NativeEnergy recently announced the opportunity for businesses, organizations, and individuals everywhere to help build the Greensburg Wind Farm in Kansas. The wind farm will generate energy for the town and carbon emissions reductions that the company markets to individuals and businesses to balance out their global warming pollution. On May 4, 2007 an EF-5 tornado leveled the town of Greensburg, Kansas, destroying 95% of the homes and leaving a path of devastation two miles wide. The community voted overwhelmingly to rebuild and to do so in environmentally responsible ways that would leave a legacy for future generations and serve as an example of a sustainable American community. This commitment has captured attention and support across the nation. “We are very excited and honored to play a necessary role in helping build the Greensburg Wind Farm by engaging our clients. The rebuilding of the Greensburg community is an inspiring example of the new green economy,” says Tom Boucher, president & CEO of NativeEnergy. NativeEnergy’s unique “Help Build” carbon funding model brings critical revenues to new renewable energy projects and other projects that reduce carbon dioxide (CO2), a potent greenhouse gas that contributes to global warming. Electricity generated by the wind farm will displace fossil-based energy and reduce CO2 pollution by hundreds of thousands of tons that otherwise would enter our atmosphere. Individuals and businesses can help build the Greensburg Wind Farm by offsetting their carbon footprints online at www.NativeEnergy.com/greensburg.
“We greatly appreciate NativeEnergy’s role in helping Greensburg to be the ‘greenest town in America’, and we cannot think of a better partner to help engage people everywhere to participate in helping build this wind farm,” says Steve Hewitt, Greensburg city administrator. Several of the company’s clients, Greensburg Charter Supporters, made significant early offset purchases from the Greensburg project. Charter Supporters include: Ben & Jerry’s, Clif Bar &
Company, Green Mountain Coffee, and Stonyfield Farm.
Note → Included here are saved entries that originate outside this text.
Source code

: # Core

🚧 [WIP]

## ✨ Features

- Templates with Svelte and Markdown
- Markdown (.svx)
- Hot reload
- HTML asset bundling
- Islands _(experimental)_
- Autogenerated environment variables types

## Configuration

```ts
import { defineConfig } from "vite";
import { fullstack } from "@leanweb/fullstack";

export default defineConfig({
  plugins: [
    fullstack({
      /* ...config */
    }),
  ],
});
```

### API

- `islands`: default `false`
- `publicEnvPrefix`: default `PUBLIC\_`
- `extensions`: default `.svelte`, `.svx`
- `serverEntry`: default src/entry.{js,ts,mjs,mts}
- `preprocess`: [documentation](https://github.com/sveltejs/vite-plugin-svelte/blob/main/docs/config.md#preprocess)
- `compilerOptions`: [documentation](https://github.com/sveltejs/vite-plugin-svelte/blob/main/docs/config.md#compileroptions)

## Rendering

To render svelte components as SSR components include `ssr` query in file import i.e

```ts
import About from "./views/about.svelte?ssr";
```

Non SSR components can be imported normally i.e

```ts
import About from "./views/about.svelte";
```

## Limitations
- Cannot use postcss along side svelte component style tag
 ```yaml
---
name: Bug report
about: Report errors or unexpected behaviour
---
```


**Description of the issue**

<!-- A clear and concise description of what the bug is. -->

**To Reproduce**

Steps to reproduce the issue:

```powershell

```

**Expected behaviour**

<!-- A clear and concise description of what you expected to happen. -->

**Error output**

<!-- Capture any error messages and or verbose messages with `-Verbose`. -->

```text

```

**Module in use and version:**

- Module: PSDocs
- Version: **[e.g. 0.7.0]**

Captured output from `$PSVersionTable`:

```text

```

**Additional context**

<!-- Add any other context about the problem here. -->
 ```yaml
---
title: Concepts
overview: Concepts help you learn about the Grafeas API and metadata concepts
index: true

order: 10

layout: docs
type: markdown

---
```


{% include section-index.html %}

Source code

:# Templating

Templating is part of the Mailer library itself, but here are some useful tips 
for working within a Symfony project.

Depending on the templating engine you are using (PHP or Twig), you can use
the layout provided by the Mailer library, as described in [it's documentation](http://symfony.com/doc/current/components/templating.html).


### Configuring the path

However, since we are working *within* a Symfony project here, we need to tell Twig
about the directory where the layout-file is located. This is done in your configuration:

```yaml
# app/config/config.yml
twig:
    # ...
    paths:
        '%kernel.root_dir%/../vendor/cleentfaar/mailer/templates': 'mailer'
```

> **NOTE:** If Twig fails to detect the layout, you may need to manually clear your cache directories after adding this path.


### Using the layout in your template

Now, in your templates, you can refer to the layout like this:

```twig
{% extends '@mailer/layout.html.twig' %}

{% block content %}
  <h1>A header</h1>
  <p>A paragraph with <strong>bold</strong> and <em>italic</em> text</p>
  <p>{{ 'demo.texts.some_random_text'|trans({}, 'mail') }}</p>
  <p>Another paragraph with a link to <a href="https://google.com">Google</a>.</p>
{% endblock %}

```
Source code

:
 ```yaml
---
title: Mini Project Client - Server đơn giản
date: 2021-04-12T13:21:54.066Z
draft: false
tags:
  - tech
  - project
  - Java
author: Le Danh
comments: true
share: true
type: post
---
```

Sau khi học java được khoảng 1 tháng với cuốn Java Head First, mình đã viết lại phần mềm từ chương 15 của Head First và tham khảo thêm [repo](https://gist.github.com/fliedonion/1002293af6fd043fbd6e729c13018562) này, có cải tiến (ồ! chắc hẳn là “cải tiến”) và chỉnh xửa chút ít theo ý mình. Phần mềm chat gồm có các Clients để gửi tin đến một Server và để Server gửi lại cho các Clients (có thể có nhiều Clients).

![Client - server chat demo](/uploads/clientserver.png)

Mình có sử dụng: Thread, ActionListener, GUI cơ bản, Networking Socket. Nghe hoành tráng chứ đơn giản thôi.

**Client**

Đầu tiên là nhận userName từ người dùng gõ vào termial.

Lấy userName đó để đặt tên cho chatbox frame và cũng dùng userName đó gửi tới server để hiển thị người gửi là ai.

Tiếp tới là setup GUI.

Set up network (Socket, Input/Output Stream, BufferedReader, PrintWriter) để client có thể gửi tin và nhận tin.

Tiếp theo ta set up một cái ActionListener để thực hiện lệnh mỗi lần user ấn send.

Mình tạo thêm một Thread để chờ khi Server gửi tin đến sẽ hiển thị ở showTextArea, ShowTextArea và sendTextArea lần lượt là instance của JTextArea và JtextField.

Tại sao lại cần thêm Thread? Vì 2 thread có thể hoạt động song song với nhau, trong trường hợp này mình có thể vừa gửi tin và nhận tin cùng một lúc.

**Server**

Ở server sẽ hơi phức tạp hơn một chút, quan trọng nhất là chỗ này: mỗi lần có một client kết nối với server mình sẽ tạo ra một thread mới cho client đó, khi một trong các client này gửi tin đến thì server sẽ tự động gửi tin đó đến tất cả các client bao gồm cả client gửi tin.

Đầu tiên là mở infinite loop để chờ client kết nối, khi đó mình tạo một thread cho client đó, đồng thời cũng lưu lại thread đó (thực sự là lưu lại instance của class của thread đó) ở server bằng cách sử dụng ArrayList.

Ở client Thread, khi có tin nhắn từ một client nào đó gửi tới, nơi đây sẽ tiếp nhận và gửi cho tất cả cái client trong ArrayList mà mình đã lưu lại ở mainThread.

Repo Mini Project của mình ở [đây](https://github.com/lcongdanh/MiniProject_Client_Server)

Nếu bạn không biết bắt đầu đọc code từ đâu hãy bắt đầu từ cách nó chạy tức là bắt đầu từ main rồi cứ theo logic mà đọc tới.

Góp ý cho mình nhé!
These Charter Supporters are joined by Clean Air – Cool Planet, an environmental non-profit partner of NativeEnergy that is responsible for the retirement of carbon offsets from the project. “These partners show time and time again their leadership in social and environmental responsibility, and we look forward to continuing our partnerships with them and with other responsible organizations helping to build a cleaner energy future,” says Boucher. NativeEnergy has, through the aggregated support of its clients, helped build 34 new projects that are tribal, farm and community-based clean energy projects like the Greensburg Wind Farm.